Prompt Payment Act Summary and Resources

Alabama Amends Statute Regarding Timely Payment to Contractors on Public Works Project effective July 1, 2014

Summary of House Bill 71

House Bill 71 (“HB 71”) amends the Code of Alabama, Section 39-2-12, which relates to the timely execution of public works contracts. HB 71 was passed by the Alabama House of Representatives on April 17, 2012, and the Alabama Senate on May 8, 2012. The purpose of the amendment is to (a) prohibit an awarding authority to contractually increasing the time for payment for completing work beyond a certain number of days; (b) to provide for interest to be automatically added on any dollar amount approved and unpaid for each month; (c) to require certification and proof of certification of the availability of funds by the awarding authority to pay contractors for work under the contract; and (d) to provide that a contractor that is not paid should be able to recover reasonable attorneys’ fees, costs ,and expenses associated with the nonpayment.

The old law required an awarding authority1 to make partial payments as work progresses at the end of each calendar month “or as soon thereafter as practicable, on the estimates made and approved b y the awarding authority.” Under this language, awarding authorities could delay payments for an indefinite amount of time of they decided payment was not “practicable.” HB 71 amends the law to delete the “as soon as thereafter practicable” clause and replace it with language that requires that partial payments be made within forty-five (45) days after the acceptance by the awarding authority that the estimate and terms of the contract providing for partial payments have been fulfilled. If the awarding authority does not make partial payments during this forty-five (45) day window, the contractor is entitled to interest from the awarding authority at the rate assessed for underpayment of taxes under Section 40-1-44(a).2 Further, the new law prohibits the forty-five (45) day payment window to be extended by contract. No interest payment is required for payments that miss the window because of administrative or processing delays at the close of the fiscal year. Also, this section does not apply to contracts administered by the Alabama Building Commission (“ABC”), regardless of the source of the funds used to fulfill the ABC’s obligations under the contract.

As did the old law, the new law requires contractors to present to the awarding authority proof of advertisement before the final payment becomes due.
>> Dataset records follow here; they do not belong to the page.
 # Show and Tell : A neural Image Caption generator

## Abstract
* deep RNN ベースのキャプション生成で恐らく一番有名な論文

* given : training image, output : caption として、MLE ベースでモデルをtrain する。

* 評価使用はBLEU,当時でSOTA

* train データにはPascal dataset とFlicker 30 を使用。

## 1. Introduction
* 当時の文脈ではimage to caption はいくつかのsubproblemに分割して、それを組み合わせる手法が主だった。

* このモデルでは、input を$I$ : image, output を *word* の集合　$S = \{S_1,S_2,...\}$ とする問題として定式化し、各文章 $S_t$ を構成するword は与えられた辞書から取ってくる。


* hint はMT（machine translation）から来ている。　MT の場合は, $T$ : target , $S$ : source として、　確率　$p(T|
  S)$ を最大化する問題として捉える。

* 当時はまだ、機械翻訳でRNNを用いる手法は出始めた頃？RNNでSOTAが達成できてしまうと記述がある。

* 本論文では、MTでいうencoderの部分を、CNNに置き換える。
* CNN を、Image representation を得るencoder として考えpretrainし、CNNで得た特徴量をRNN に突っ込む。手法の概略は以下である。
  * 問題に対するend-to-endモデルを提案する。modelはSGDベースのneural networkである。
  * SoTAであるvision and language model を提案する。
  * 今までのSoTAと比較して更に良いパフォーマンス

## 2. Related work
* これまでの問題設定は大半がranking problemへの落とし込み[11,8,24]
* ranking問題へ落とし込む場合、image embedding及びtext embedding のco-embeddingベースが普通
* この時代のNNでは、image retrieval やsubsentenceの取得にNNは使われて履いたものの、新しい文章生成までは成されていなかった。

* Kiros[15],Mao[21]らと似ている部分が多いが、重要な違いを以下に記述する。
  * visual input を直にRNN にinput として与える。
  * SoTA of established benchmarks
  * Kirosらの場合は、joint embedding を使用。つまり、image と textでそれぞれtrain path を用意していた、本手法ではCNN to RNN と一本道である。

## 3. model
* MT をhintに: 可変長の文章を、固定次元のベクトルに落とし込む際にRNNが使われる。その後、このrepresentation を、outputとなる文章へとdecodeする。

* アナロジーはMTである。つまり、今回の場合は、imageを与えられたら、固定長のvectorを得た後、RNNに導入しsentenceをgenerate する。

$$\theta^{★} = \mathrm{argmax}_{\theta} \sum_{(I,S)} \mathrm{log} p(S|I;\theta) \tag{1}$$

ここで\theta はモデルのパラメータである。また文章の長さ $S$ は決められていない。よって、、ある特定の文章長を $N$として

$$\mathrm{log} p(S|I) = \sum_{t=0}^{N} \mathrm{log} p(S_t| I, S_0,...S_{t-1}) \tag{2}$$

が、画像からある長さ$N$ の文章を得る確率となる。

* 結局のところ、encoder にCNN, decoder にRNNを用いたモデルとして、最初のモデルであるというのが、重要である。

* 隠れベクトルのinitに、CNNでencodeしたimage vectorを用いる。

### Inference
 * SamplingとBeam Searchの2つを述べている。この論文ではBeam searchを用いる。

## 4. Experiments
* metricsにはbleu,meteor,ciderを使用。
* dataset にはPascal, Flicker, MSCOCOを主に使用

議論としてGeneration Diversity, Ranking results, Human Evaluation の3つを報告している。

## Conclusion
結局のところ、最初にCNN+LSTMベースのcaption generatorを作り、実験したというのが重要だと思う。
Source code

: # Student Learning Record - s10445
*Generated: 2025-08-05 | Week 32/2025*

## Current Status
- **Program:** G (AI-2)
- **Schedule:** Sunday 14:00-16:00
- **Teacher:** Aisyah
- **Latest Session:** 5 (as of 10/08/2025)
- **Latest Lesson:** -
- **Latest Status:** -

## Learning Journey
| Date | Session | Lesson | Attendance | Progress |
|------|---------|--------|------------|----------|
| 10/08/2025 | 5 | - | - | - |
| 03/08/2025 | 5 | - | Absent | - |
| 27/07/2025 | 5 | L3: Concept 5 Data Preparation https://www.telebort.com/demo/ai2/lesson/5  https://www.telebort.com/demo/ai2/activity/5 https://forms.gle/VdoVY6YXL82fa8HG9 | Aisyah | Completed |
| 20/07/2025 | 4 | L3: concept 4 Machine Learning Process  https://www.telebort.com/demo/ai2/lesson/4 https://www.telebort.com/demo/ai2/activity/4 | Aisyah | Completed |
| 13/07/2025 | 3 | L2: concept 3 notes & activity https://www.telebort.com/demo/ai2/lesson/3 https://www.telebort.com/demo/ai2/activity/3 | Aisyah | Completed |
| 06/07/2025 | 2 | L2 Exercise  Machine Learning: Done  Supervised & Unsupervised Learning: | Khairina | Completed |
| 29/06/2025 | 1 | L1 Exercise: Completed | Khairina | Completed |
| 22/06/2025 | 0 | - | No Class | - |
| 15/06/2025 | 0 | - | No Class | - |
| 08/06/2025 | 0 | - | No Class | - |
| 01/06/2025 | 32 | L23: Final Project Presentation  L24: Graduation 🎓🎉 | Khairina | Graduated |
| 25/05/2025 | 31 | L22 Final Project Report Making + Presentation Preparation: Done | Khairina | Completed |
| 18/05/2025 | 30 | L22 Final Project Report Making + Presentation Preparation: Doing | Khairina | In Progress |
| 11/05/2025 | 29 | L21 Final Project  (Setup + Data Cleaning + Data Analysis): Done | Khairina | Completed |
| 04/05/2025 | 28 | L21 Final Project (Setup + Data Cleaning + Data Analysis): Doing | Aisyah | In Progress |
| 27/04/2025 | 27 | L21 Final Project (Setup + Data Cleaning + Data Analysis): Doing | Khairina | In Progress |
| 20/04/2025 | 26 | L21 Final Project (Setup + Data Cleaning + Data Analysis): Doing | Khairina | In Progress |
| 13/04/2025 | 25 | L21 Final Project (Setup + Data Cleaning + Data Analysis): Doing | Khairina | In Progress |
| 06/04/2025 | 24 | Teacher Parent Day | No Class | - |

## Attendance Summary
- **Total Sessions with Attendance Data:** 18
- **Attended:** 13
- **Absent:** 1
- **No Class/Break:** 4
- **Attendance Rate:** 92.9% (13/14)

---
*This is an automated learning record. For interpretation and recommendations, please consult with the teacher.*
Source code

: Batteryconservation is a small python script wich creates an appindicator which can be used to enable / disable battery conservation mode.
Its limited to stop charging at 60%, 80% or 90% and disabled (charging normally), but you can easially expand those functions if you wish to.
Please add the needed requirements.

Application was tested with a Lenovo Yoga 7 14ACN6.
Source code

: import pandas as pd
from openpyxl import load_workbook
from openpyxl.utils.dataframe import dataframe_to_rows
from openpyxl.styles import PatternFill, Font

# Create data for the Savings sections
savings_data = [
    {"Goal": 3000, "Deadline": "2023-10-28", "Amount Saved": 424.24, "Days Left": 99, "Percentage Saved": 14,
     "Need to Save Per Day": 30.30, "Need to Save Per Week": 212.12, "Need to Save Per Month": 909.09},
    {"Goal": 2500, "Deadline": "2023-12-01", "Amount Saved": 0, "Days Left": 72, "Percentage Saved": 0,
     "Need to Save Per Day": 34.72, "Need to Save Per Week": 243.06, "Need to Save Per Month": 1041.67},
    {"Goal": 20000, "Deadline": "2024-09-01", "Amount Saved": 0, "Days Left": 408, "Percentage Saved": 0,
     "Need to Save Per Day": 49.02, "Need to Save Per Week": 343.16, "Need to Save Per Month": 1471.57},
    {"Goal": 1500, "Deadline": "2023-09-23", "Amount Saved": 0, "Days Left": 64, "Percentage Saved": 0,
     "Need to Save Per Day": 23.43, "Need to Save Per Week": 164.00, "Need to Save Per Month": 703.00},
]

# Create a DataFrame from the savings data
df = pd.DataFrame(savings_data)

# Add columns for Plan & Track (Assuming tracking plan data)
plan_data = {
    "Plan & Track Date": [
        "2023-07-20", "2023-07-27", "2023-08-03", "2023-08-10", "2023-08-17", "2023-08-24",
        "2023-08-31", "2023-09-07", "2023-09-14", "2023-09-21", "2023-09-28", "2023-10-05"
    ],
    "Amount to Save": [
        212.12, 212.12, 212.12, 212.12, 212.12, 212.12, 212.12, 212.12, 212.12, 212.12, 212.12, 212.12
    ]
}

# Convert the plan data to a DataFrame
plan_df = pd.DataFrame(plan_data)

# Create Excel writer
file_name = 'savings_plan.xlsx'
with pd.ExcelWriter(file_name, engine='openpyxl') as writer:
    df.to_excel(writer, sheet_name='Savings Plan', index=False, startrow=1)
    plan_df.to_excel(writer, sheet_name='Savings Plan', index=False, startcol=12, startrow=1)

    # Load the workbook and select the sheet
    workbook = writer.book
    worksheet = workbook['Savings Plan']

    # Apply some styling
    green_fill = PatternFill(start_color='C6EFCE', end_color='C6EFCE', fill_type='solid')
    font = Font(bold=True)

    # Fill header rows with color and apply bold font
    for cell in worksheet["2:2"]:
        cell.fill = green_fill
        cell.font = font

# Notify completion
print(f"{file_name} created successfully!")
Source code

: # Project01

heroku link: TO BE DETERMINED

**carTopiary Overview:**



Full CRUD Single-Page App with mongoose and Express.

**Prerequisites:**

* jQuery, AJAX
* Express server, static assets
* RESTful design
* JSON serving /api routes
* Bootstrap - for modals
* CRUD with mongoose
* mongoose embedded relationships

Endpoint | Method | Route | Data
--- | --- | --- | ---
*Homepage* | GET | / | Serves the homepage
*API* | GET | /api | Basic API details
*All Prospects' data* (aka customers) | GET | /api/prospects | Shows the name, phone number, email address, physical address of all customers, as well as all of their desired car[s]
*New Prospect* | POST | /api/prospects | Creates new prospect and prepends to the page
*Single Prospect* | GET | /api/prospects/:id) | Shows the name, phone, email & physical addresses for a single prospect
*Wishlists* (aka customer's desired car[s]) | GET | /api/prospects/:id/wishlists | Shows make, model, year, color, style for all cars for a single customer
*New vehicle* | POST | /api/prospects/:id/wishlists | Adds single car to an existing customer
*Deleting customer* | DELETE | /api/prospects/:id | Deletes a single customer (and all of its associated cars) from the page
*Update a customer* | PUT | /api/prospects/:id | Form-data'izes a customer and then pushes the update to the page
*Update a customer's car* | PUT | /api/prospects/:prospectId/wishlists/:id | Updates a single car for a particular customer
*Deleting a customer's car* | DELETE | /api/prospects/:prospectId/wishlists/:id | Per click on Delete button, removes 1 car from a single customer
The new law, however, provides that after such proof of advertisement is presented the prescribed terms of payment may not be amended after the terms and specifications have been published. Payments after completion now must be paid within forty-five (45) days after the payments come due (rather than forty (40) days under the old law), but such payments are now subject to the same interest requirements as provided in the section concerning partial payments. Again, this forty-five (45) day payment window may not be increased by contract.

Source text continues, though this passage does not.